Directions for this task: Working from the data below, write out exactly the lines from its first through the line that contains "Saca conclusiones basadas", both ends included and pictures omitted.

═════ Raw data ═════

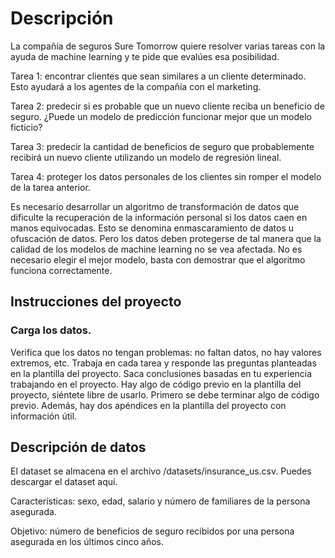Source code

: # Descripción

La compañía de seguros Sure Tomorrow quiere resolver varias tareas con la ayuda de machine learning y te pide que evalúes esa posibilidad.

Tarea 1: encontrar clientes que sean similares a un cliente determinado. Esto ayudará a los agentes de la compañía con el marketing.

Tarea 2: predecir si es probable que un nuevo cliente reciba un beneficio de seguro. ¿Puede un modelo de predicción funcionar mejor que un modelo ficticio?

Tarea 3: predecir la cantidad de beneficios de seguro que probablemente recibirá un nuevo cliente utilizando un modelo de regresión lineal.

Tarea 4: proteger los datos personales de los clientes sin romper el modelo de la tarea anterior.

Es necesario desarrollar un algoritmo de transformación de datos que dificulte la recuperación de la información personal si los datos caen en manos equivocadas. Esto se denomina enmascaramiento de datos u ofuscación de datos. Pero los datos deben protegerse de tal manera que la calidad de los modelos de machine learning no se vea afectada. No es necesario elegir el mejor modelo, basta con demostrar que el algoritmo funciona correctamente.

## Instrucciones del proyecto

### Carga los datos.

Verifica que los datos no tengan problemas: no faltan datos, no hay valores extremos, etc.
Trabaja en cada tarea y responde las preguntas planteadas en la plantilla del proyecto.
Saca conclusiones basadas en tu experiencia trabajando en el proyecto.
Hay algo de código previo en la plantilla del proyecto, siéntete libre de usarlo. Primero se debe terminar algo de código previo. Además, hay dos apéndices en la plantilla del proyecto con información útil.

## Descripción de datos

El dataset se almacena en el archivo /datasets/insurance_us.csv. Puedes descargar el dataset aquí.

Características: sexo, edad, salario y número de familiares de la persona asegurada.

Objetivo: número de beneficios de seguro recibidos por una persona asegurada en los últimos cinco años.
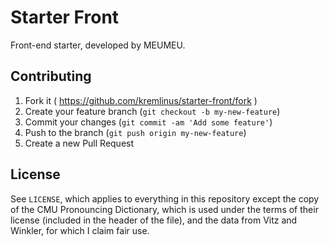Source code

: # Starter Front
Front-end starter, developed by MEUMEU.


## Contributing

1. Fork it ( https://github.com/kremlinus/starter-front/fork )
2. Create your feature branch (`git checkout -b my-new-feature`)
3. Commit your changes (`git commit -am 'Add some feature'`)
4. Push to the branch (`git push origin my-new-feature`)
5. Create a new Pull Request


## License

See `LICENSE`, which applies to everything in this repository except the copy
of the CMU Pronouncing Dictionary, which is used under the terms of their
license (included in the header of the file), and the data from Vitz and
Winkler, for which I claim fair use.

═════

Answer section:
Source code

: # Descripción

La compañía de seguros Sure Tomorrow quiere resolver varias tareas con la ayuda de machine learning y te pide que evalúes esa posibilidad.

Tarea 1: encontrar clientes que sean similares a un cliente determinado. Esto ayudará a los agentes de la compañía con el marketing.

Tarea 2: predecir si es probable que un nuevo cliente reciba un beneficio de seguro. ¿Puede un modelo de predicción funcionar mejor que un modelo ficticio?

Tarea 3: predecir la cantidad de beneficios de seguro que probablemente recibirá un nuevo cliente utilizando un modelo de regresión lineal.

Tarea 4: proteger los datos personales de los clientes sin romper el modelo de la tarea anterior.

Es necesario desarrollar un algoritmo de transformación de datos que dificulte la recuperación de la información personal si los datos caen en manos equivocadas. Esto se denomina enmascaramiento de datos u ofuscación de datos. Pero los datos deben protegerse de tal manera que la calidad de los modelos de machine learning no se vea afectada. No es necesario elegir el mejor modelo, basta con demostrar que el algoritmo funciona correctamente.

## Instrucciones del proyecto

### Carga los datos.

Verifica que los datos no tengan problemas: no faltan datos, no hay valores extremos, etc.
Trabaja en cada tarea y responde las preguntas planteadas en la plantilla del proyecto.
Saca conclusiones basadas en tu experiencia trabajando en el proyecto.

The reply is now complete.